How One University Used Crowdfunding to Reach Young Donors

By Nate Riggs on Apr 21, 2017 10:00:00 AM |


If there is one thing that universities and colleges need a lot of, it's money. Getting that money can be quite the task and much of it comes from alumni and donors. However, it's unusual for younger alumni to do such a thing. How can a university bring in more donations in order to educate current and future students? 

Cornell University has creatively implemented crowdfunding. They were particularly interested in two groups - young alumni and alumni who had not donated to the university before. With an organized and dedicated project team, Cornell has been able to crowdfund for student- and campus-life projects. The original thought was to create one huge compelling story and that it would be the driver of the campaign, but quickly realized that's what they alumni was interested in. They wanted to hear about the students and what they were doing. 

About Our Guest - Dayana Kibilds, Cornell University 

Dayana Kibilds Cornell University


Dayana Kibilds is currently the Assistant Director of Digital Marketing and Participation of Annual Giving Programs at Cornell University. Dayana has nine years of experience in digital marketing. She thrives when she gets to collaborate in projects that are cross-functional and spearhead change within the organization.

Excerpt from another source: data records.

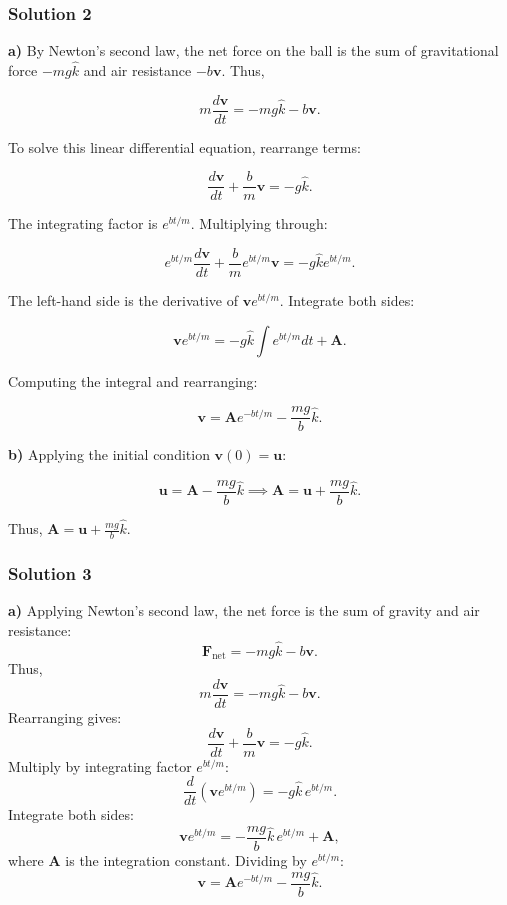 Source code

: \documentclass{article}
\begin{document}
\subsubsection{Solution 2}

\textbf{a)} By Newton's second law, the net force on the ball is the sum of gravitational force $-mg \hat{k}$ and air resistance $-b \mathbf{v}$. Thus,

\[
m \frac{d \mathbf{v}}{dt} = -mg \hat{k} - b \mathbf{v}.
\]

To solve this linear differential equation, rearrange terms:

\[
\frac{d \mathbf{v}}{dt} + \frac{b}{m} \mathbf{v} = -g \hat{k}.
\]

The integrating factor is $e^{bt/m}$. Multiplying through:

\[
e^{bt/m} \frac{d \mathbf{v}}{dt} + \frac{b}{m} e^{bt/m} \mathbf{v} = -g \hat{k} e^{bt/m}.
\]

The left-hand side is the derivative of $\mathbf{v} e^{bt/m}$. Integrate both sides:

\[
\mathbf{v} e^{bt/m} = -g \hat{k} \int e^{bt/m} dt + \mathbf{A}.
\]

Computing the integral and rearranging:

\[
\mathbf{v} = \mathbf{A} e^{-bt/m} - \frac{mg}{b} \hat{k}.
\]

\textbf{b)} Applying the initial condition $\mathbf{v}(0) = \mathbf{u}$:

\[
\mathbf{u} = \mathbf{A} - \frac{mg}{b} \hat{k} \implies \mathbf{A} = \mathbf{u} + \frac{mg}{b} \hat{k}.
\]

Thus, $\mathbf{A} = \mathbf{u} + \frac{mg}{b} \hat{k}$.

\subsubsection{Solution 3}

\textbf{a)} Applying Newton's second law, the net force is the sum of gravity and air resistance:  
\[
\mathbf{F}_{\text{net}} = -mg \hat{k} - b \mathbf{v}.
\]
Thus,  
\[
m \frac{d \mathbf{v}}{dt} = -mg \hat{k} - b \mathbf{v}.
\]  
Rearranging gives:  
\[
\frac{d \mathbf{v}}{dt} + \frac{b}{m} \mathbf{v} = -g \hat{k}.
\]  
Multiply by integrating factor \( e^{bt/m} \):  
\[
\frac{d}{dt} \left( \mathbf{v} e^{bt/m} \right) = -g \hat{k} \, e^{bt/m}.
\]  
Integrate both sides:  
\[
\mathbf{v} e^{bt/m} = -\frac{mg}{b} \hat{k} \, e^{bt/m} + \mathbf{A},
\]  
where \( \mathbf{A} \) is the integration constant. Dividing by \( e^{bt/m} \):  
\[
\mathbf{v} = \mathbf{A} e^{-bt/m} - \frac{mg}{b} \hat{k}.
\]
\end{document}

At Cornell, she focuses primarily on participation. She is tasked with reaching the masses and making a compelling argument for Cornell. She works on projects that include Giving Day and crowdfunding, both of which are university wide initiatives, in addition to traditional fundraising methods. Her previous roles include Business Anaylst at Penn State University and Internet Marketer at Hella in the automotive industry. 

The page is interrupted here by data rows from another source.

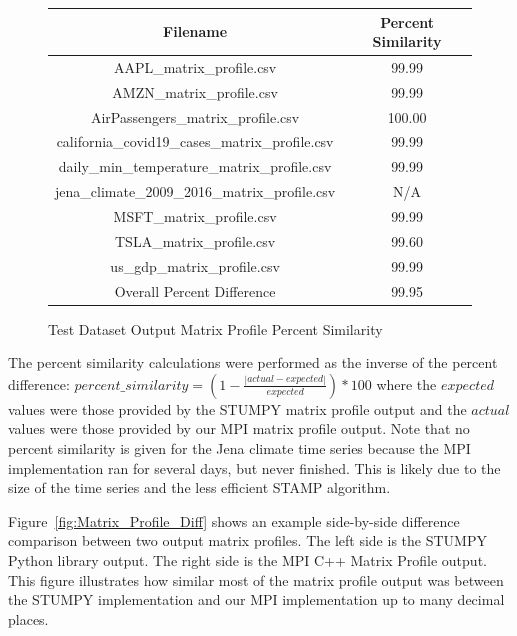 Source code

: \documentclass[conference]{IEEEtran}
\begin{document}
\begin{center}
\begin{figure}
\caption{Test Dataset Output Matrix Profile Percent Similarity}
\begin{tabular}{|c|c|}
\hline
\textbf{Filename} & \textbf{Percent Similarity} \\ \hline \hline
AAPL\_matrix\_profile.csv & 99.99 \\ \hline
AMZN\_matrix\_profile.csv & 99.99 \\ \hline
AirPassengers\_matrix\_profile.csv & 100.00 \\ \hline
california\_covid19\_cases\_matrix\_profile.csv & 99.99 \\ \hline
daily\_min\_temperature\_matrix\_profile.csv & 99.99 \\ \hline
jena\_climate\_2009\_2016\_matrix\_profile.csv & N/A \\ \hline
MSFT\_matrix\_profile.csv & 99.99 \\ \hline
TSLA\_matrix\_profile.csv & 99.60 \\ \hline
us\_gdp\_matrix\_profile.csv & 99.99 \\ \hline \hline
Overall Percent Difference & 99.95 \\ \hline
\hline
\end{tabular}
\label{fig:Matrix_Profile_Percent_Similarity}
\end{figure}
\end{center}

The percent similarity calculations were performed as the inverse of the percent difference: $percent\_similarity = \left(1 - \frac{|actual - expected|}{expected}\right) * 100$ where the $expected$ values were those provided by the STUMPY matrix profile output and the $actual$ values were those provided by our MPI matrix profile output. Note that no percent similarity is given for the Jena climate time series because the MPI implementation ran for several days, but never finished.  This is likely due to the size of the time series and the less efficient STAMP algorithm.


Figure~\ref{fig:Matrix_Profile_Diff} shows an example side-by-side difference comparison between two output matrix profiles.  The left side is the STUMPY Python library output.  The right side is the MPI C++ Matrix Profile output.  This figure illustrates how similar most of the matrix profile output was between the STUMPY implementation and our MPI implementation up to many decimal places.
\end{document}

How Did Cornell Adopt Crowdfunding?

Cornell adopted the idea of crowdfunding back in 2013, before Dayana even joined the team. The model is run throughout the year with a few big pushes. Dayana calls it "coordinated rolling." There are four projects that are live throughout the year, each happening in either February, April, July, or November. November brings the biggest push of all and they try to have as many projects live as possibly during this month.  

Dayana engages donors through crowdfunding and once they have given, they are incorporated into the rest of the communication strategy throughout the rest of the year. This is done specifically for events that are similar to the nature of crowdfunding - getting a group of people to come together and make a contribution to a project, greating one large impact.  

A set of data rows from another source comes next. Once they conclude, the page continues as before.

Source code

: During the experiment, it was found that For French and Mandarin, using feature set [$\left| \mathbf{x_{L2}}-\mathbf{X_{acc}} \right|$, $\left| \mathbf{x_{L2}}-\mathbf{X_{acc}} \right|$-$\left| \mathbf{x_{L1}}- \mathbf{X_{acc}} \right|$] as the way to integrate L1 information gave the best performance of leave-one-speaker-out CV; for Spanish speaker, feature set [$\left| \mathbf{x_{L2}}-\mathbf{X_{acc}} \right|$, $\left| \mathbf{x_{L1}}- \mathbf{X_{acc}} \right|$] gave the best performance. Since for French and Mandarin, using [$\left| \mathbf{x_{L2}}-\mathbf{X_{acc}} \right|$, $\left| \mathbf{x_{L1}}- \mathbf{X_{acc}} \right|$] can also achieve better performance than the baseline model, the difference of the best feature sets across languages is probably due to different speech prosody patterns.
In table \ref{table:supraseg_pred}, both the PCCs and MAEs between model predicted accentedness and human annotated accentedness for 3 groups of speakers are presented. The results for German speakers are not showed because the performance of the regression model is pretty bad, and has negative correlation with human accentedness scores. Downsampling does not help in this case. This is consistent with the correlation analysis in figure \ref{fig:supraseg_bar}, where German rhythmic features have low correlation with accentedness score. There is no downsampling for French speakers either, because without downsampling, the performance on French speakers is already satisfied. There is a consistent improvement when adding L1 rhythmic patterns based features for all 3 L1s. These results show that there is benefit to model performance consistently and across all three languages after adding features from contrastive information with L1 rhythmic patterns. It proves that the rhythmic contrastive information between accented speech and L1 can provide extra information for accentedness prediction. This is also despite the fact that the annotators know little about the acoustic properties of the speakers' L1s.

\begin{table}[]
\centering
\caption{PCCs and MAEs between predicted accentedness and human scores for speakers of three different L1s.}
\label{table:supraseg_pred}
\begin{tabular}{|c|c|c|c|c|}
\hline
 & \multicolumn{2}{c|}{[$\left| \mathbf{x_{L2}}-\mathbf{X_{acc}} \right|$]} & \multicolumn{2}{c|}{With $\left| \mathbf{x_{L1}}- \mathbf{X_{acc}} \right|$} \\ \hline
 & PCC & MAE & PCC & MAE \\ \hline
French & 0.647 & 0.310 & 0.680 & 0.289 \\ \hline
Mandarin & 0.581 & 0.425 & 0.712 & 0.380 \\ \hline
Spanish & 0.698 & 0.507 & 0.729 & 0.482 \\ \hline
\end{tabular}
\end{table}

What is One Benefit that has Expanded the Tunnel of Potential Donors?

Crowdfunding is a way to make an argument to give to Cornell in a way that is impossible in any other way. Dayana refers to this as storytelling. The project teams is responsible for telling the storying of why they are raising these funds for the project or cause. It creates an incredible adn rewarding partnership, which is a side benefit of a cross functional endeavor such as this. 

What Are Common Challenges?

Crowdfunding is not a magic solution and is often thought of as a kick-starter campaign that gets put online and the money appears out of nowhere. Crowdfunding takes a lot more work. 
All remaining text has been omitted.